Work to be completed: Omit images. Retype all entries verbatim.

▽

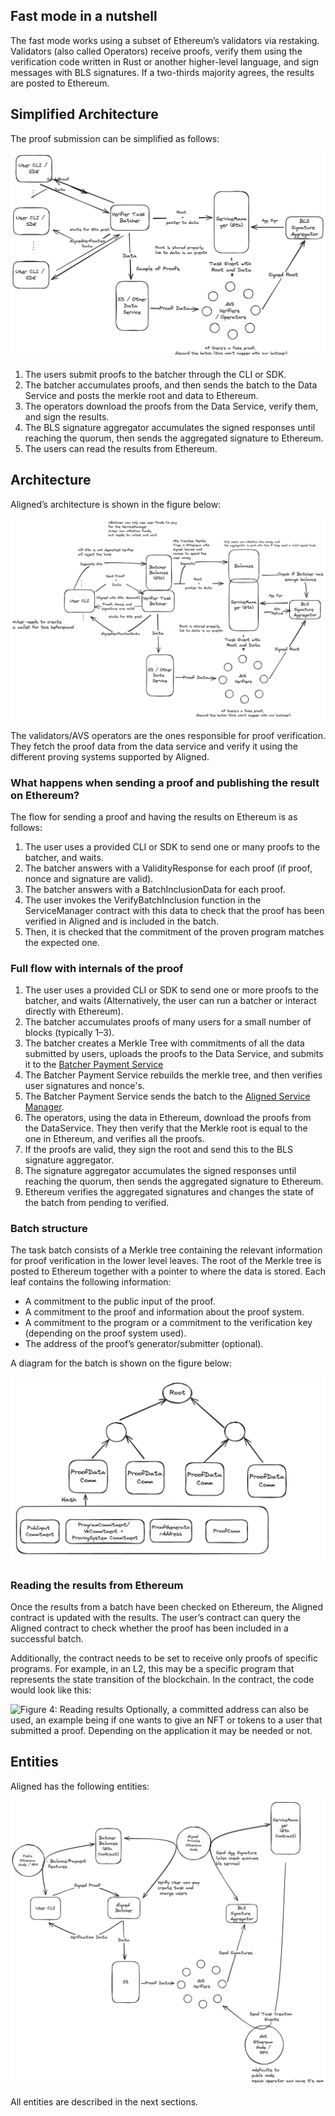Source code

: ## Fast mode in a nutshell

The fast mode works using a subset of Ethereum’s validators via restaking. Validators (also called Operators) receive proofs, verify them using the verification code written in Rust or another higher-level language, and sign messages with BLS signatures. If a two-thirds majority agrees, the results are posted to Ethereum.

## Simplified Architecture

The proof submission can be simplified as follows:

![Figure 1: Simplified Architecture.png](../images/simplified_architecture.png)

1. The users submit proofs to the batcher through the CLI or SDK.
2. The batcher accumulates proofs, and then sends the batch to the Data Service and posts the merkle root and data to Ethereum.
3. The operators download the proofs from the Data Service, verify them, and sign the results.
4. The BLS signature aggregator accumulates the signed responses until reaching the quorum, then sends the aggregated signature to Ethereum.
5. The users can read the results from Ethereum.

## Architecture

Aligned’s architecture is shown in the figure below:

![Figure 2: Architecture fast mode](../images/aligned_architecture.png)

The validators/AVS operators are the ones responsible for proof verification.
They fetch the proof data from the data service and verify it using the different proving systems supported by Aligned.

### What happens when sending a proof and publishing the result on Ethereum?

The flow for sending a proof and having the results on Ethereum is as follows:

1. The user uses a provided CLI or SDK to send one or many proofs to the batcher, and waits.
2. The batcher answers with a ValidityResponse for each proof (if proof, nonce and signature are valid).
3. The batcher answers with a BatchInclusionData for each proof.
4. The user invokes the VerifyBatchInclusion function in the ServiceManager contract with this data to check that the
   proof has been verified in Aligned and is included in the batch.
5. Then, it is checked that the commitment of the proven program matches the expected one.

### Full flow with internals of the proof

1. The user uses a provided CLI or SDK to send one or more proofs to the batcher, and waits (Alternatively, the user can
   run a batcher or interact directly with Ethereum).
2. The batcher accumulates proofs of many users for a small number of blocks (typically 1–3).
3. The batcher creates a Merkle Tree with commitments of all the data submitted by users, uploads the proofs to the Data
   Service,
   and submits it to the [Batcher Payment Service](./components/2_payment_service_contract.md)
4. The Batcher Payment Service rebuilds the merkle tree, and then verifies user signatures and nonce's.
5. The Batcher Payment Service sends the batch to
   the [Aligned Service Manager](./components/3_service_manager_contract.md).
6. The operators, using the data in Ethereum, download the proofs from the DataService.
   They then verify that the Merkle root is equal to the one in Ethereum, and verifies all the proofs.
7. If the proofs are valid, they sign the root and send this to the BLS signature aggregator.
8. The signature aggregator accumulates the signed responses until reaching the quorum, then sends the aggregated
   signature to Ethereum.
9. Ethereum verifies the aggregated signatures and changes the state of the batch from pending to verified.

### Batch structure
The task batch consists of a Merkle tree containing the relevant information for proof verification in the lower level leaves. The root of the Merkle tree is posted to Ethereum together with a pointer to where the data is stored. Each leaf contains the following information:
- A commitment to the public input of the proof.
- A commitment to the proof and information about the proof system.
- A commitment to the program or a commitment to the verification key (depending on the proof system used).
- The address of the proof’s generator/submitter (optional).

A diagram for the batch is shown on the figure below:

![Figure 3: Structure of a batch](../images/batch.png)

### Reading the results from Ethereum
Once the results from a batch have been checked on Ethereum, the Aligned contract is updated with the results. The user’s contract can query the Aligned contract to check whether the proof has been included in a successful batch.

Additionally, the contract needs to be set to receive only proofs of specific programs. For example, in an L2, this may be a specific program that represents the state transition of the blockchain.
In the contract, the code would look like this:

![Figure 4: Reading results](../images/read.png)
Optionally, a committed address can also be used, an example being if one wants to give an NFT or tokens to a user that submitted a proof. Depending on the application it may be needed or not.

## Entities

Aligned has the following entities:

![Figure 5: Entities](../images/entities.png)

All entities are described in the next sections.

△

Solution to the problem:
Source code

: ## Fast mode in a nutshell

The fast mode works using a subset of Ethereum’s validators via restaking. Validators (also called Operators) receive proofs, verify them using the verification code written in Rust or another higher-level language, and sign messages with BLS signatures. If a two-thirds majority agrees, the results are posted to Ethereum.

## Simplified Architecture

The proof submission can be simplified as follows:

![Figure 1: Simplified Architecture.png](../images/simplified_architecture.png)

1. The users submit proofs to the batcher through the CLI or SDK.
2. The batcher accumulates proofs, and then sends the batch to the Data Service and posts the merkle root and data to Ethereum.
3. The operators download the proofs from the Data Service, verify them, and sign the results.
4. The BLS signature aggregator accumulates the signed responses until reaching the quorum, then sends the aggregated signature to Ethereum.
5. The users can read the results from Ethereum.

## Architecture

Aligned’s architecture is shown in the figure below:

![Figure 2: Architecture fast mode](../images/aligned_architecture.png)

The validators/AVS operators are the ones responsible for proof verification.
They fetch the proof data from the data service and verify it using the different proving systems supported by Aligned.

### What happens when sending a proof and publishing the result on Ethereum?

The flow for sending a proof and having the results on Ethereum is as follows:

1. The user uses a provided CLI or SDK to send one or many proofs to the batcher, and waits.
2. The batcher answers with a ValidityResponse for each proof (if proof, nonce and signature are valid).
3. The batcher answers with a BatchInclusionData for each proof.
4. The user invokes the VerifyBatchInclusion function in the ServiceManager contract with this data to check that the
   proof has been verified in Aligned and is included in the batch.
5. Then, it is checked that the commitment of the proven program matches the expected one.

### Full flow with internals of the proof

1. The user uses a provided CLI or SDK to send one or more proofs to the batcher, and waits (Alternatively, the user can
   run a batcher or interact directly with Ethereum).
2. The batcher accumulates proofs of many users for a small number of blocks (typically 1–3).
3. The batcher creates a Merkle Tree with commitments of all the data submitted by users, uploads the proofs to the Data
   Service,
   and submits it to the [Batcher Payment Service](./components/2_payment_service_contract.md)
4. The Batcher Payment Service rebuilds the merkle tree, and then verifies user signatures and nonce's.
5. The Batcher Payment Service sends the batch to
   the [Aligned Service Manager](./components/3_service_manager_contract.md).
6. The operators, using the data in Ethereum, download the proofs from the DataService.
   They then verify that the Merkle root is equal to the one in Ethereum, and verifies all the proofs.
7. If the proofs are valid, they sign the root and send this to the BLS signature aggregator.
8. The signature aggregator accumulates the signed responses until reaching the quorum, then sends the aggregated
   signature to Ethereum.
9. Ethereum verifies the aggregated signatures and changes the state of the batch from pending to verified.

### Batch structure
The task batch consists of a Merkle tree containing the relevant information for proof verification in the lower level leaves. The root of the Merkle tree is posted to Ethereum together with a pointer to where the data is stored. Each leaf contains the following information:
- A commitment to the public input of the proof.
- A commitment to the proof and information about the proof system.
- A commitment to the program or a commitment to the verification key (depending on the proof system used).
- The address of the proof’s generator/submitter (optional).

A diagram for the batch is shown on the figure below:

![Figure 3: Structure of a batch](../images/batch.png)

### Reading the results from Ethereum
Once the results from a batch have been checked on Ethereum, the Aligned contract is updated with the results. The user’s contract can query the Aligned contract to check whether the proof has been included in a successful batch.

Additionally, the contract needs to be set to receive only proofs of specific programs. For example, in an L2, this may be a specific program that represents the state transition of the blockchain.
In the contract, the code would look like this:

![Figure 4: Reading results](../images/read.png)
Optionally, a committed address can also be used, an example being if one wants to give an NFT or tokens to a user that submitted a proof. Depending on the application it may be needed or not.

## Entities

Aligned has the following entities:

![Figure 5: Entities](../images/entities.png)

All entities are described in the next sections.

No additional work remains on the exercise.